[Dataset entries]

──────

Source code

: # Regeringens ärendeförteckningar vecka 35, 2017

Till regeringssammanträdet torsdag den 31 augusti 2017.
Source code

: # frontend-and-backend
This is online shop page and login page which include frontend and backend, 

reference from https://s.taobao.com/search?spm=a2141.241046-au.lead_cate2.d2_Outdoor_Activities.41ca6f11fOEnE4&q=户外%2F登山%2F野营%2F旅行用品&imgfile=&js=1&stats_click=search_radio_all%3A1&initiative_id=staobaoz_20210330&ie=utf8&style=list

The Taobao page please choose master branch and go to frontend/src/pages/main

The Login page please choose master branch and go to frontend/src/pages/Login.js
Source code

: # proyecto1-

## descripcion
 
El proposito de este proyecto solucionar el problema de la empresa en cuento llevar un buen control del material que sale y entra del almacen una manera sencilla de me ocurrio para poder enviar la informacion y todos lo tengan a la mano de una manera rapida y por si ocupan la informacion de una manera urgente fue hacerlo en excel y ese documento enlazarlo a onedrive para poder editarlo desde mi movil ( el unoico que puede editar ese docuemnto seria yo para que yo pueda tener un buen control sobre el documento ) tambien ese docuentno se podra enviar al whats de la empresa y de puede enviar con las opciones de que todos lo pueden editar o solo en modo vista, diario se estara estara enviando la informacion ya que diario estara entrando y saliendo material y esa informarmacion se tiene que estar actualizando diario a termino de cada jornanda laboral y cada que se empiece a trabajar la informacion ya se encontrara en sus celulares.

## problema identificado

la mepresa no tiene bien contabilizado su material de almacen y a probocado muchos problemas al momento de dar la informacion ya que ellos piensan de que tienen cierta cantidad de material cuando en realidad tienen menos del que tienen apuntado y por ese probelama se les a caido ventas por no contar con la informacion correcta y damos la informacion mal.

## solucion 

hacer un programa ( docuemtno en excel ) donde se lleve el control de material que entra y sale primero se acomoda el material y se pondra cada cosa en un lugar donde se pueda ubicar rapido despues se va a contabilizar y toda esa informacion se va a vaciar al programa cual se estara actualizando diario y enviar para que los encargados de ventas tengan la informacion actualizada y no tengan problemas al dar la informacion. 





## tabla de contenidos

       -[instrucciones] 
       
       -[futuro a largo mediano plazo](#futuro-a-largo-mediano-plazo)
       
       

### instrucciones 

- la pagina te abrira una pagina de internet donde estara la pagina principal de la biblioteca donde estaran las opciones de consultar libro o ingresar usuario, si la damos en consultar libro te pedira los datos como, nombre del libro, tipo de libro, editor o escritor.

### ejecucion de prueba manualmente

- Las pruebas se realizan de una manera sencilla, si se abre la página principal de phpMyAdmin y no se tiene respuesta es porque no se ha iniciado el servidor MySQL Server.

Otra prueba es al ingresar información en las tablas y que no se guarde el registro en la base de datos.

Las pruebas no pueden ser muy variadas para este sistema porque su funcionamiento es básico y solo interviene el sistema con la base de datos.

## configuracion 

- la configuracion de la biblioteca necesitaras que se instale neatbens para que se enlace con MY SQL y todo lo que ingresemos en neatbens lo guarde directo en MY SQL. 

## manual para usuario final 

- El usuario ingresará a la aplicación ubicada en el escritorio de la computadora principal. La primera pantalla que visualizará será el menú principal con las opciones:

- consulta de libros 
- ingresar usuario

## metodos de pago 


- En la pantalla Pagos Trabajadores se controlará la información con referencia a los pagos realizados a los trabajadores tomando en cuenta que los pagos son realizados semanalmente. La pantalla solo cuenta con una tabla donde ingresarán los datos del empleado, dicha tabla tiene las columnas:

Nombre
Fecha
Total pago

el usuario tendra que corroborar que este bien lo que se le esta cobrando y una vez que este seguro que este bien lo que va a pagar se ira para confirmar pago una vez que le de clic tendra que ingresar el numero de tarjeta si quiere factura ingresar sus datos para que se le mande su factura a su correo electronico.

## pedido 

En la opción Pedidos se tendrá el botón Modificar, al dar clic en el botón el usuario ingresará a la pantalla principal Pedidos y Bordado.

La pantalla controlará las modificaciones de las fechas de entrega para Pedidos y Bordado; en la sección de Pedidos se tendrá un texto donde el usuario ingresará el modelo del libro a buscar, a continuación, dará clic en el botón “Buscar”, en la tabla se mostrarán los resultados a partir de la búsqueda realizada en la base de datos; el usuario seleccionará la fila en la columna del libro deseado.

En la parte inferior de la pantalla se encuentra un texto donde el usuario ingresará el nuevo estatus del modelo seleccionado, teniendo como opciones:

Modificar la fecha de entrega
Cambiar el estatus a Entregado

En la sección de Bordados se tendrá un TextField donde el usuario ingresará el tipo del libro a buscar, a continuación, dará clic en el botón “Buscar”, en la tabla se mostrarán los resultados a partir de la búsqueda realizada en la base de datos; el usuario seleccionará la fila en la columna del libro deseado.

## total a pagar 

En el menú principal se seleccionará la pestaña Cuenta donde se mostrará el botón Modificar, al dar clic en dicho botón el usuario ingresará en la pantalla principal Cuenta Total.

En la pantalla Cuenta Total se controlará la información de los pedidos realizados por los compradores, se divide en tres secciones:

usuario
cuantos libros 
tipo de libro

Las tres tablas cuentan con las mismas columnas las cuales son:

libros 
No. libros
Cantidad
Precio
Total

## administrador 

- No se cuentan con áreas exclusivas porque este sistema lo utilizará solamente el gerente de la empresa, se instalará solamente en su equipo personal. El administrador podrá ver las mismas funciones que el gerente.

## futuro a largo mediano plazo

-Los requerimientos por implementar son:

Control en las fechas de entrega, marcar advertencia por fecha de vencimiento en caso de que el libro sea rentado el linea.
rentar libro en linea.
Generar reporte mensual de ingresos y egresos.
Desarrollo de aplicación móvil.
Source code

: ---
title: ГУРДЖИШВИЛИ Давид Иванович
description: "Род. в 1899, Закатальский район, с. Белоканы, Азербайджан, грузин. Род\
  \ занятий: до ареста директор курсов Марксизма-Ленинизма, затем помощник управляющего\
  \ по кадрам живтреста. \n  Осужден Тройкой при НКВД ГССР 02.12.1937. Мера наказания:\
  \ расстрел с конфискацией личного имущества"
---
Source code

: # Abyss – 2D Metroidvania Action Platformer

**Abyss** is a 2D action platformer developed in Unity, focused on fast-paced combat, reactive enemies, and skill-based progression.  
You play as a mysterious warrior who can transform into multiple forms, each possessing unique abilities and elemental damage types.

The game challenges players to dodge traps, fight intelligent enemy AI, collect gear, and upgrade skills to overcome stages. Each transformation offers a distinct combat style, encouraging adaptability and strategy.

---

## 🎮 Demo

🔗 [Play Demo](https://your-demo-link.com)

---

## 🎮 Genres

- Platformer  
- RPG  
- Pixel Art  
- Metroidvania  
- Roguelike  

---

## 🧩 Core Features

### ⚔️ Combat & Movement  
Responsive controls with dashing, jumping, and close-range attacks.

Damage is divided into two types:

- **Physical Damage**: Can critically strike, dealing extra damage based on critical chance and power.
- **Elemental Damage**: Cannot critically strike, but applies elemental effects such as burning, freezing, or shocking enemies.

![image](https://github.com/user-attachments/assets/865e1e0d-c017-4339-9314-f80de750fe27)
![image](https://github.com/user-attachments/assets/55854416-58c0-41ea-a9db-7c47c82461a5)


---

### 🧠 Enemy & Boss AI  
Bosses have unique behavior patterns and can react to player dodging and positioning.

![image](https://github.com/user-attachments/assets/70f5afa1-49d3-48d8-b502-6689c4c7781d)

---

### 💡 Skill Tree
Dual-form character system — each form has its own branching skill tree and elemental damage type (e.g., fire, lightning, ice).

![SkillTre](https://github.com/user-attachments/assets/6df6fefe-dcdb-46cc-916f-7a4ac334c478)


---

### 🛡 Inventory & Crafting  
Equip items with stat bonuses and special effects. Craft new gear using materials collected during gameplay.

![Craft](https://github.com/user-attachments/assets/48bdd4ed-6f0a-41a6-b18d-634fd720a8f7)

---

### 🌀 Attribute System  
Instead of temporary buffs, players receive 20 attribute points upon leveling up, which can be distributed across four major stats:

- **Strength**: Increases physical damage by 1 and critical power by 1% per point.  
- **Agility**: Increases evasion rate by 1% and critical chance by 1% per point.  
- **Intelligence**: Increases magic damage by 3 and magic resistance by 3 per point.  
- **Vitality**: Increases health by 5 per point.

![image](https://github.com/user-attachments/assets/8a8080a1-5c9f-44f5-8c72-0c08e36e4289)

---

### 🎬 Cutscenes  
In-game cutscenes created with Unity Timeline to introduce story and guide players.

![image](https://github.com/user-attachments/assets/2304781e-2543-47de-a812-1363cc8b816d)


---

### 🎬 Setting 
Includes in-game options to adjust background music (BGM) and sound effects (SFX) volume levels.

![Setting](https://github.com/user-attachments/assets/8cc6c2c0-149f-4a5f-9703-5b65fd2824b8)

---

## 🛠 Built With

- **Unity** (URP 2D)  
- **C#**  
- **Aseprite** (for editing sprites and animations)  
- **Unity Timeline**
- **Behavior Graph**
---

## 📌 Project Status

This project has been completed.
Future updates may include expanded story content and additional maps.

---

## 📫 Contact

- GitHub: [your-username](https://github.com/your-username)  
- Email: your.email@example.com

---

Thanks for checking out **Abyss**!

──────

About this task: In the entries above, restate word for word the lines between the one holding "-Los requerimientos por" and the one holding "затем помощник управляющего\", inclusive, and nothing besides.

Result:
-Los requerimientos por implementar son:

Control en las fechas de entrega, marcar advertencia por fecha de vencimiento en caso de que el libro sea rentado el linea.
rentar libro en linea.
Generar reporte mensual de ingresos y egresos.
Desarrollo de aplicación móvil.
Source code

: ---
title: ГУРДЖИШВИЛИ Давид Иванович
description: "Род. в 1899, Закатальский район, с. Белоканы, Азербайджан, грузин. Род\
  \ занятий: до ареста директор курсов Марксизма-Ленинизма, затем помощник управляющего\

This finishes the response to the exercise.